» WORK ORDER
Look through the lines below and extract each one that contains "number".

Collected data:

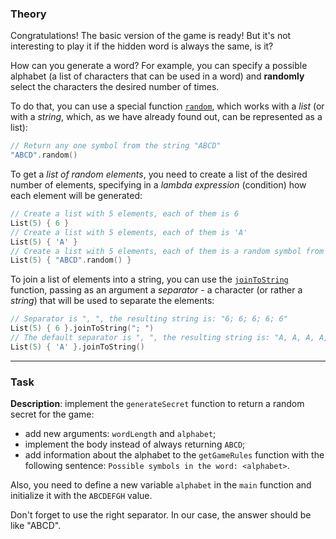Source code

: ### Theory

Congratulations! The basic version of the game is ready! 
But it's not interesting to play it if the hidden word is always the same, is it?

How can you generate a word? 
For example, you can specify a possible alphabet 
(a list of characters that can be used in a word) 
and **randomly** select the characters the desired number of times.

To do that, you can use a special function [`random`](https://kotlinlang.org/api/latest/jvm/stdlib/kotlin.text/random.html), 
which works with a _list_ (or with a _string_, which, as we have already found out, 
can be represented as a list):

```kotlin
// Return any one symbol from the string "ABCD"
"ABCD".random()
```

To get a _list of random elements_, you need to create a list of the desired number 
of elements, specifying in a _lambda expression_ (condition) 
how each element will be generated:
```kotlin
// Create a list with 5 elements, each of them is 6
List(5) { 6 }
// Create a list with 5 elements, each of them is 'A'
List(5) { 'A' }
// Create a list with 5 elements, each of them is a random symbol from the string "ABCD"
List(5) { "ABCD".random() }
```

To join a list of elements into a string, 
you can use the [`joinToString`](https://kotlinlang.org/api/latest/jvm/stdlib/kotlin.sequences/join-to-string.html) 
function, passing as an argument a _separator_ - a character (or rather a _string_) 
that will be used to separate the elements:
```kotlin
// Separator is ", ", the resulting string is: "6; 6; 6; 6; 6"
List(5) { 6 }.joinToString("; ")
// The default separator is ", ", the resulting string is: "A, A, A, A, A"
List(5) { 'A' }.joinToString()
```

___

### Task

**Description**: implement the `generateSecret` function to return a random secret for the game:
- add new arguments: `wordLength` and `alphabet`;
- implement the body instead of always returning `ABCD`;
- add information about the alphabet to the `getGameRules` function with the following sentence:
`Possible symbols in the word: <alphabet>`.

Also, you need to define a new variable `alphabet` in the `main` function and initialize it with the `ABCDEFGH` value.

<div class="hint">
  Don't forget to use the right separator. In our case, the answer should be like "ABCD".
</div>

» WRITTEN SOLUTION
and **randomly** select the characters the desired number of times.
To get a _list of random elements_, you need to create a list of the desired number 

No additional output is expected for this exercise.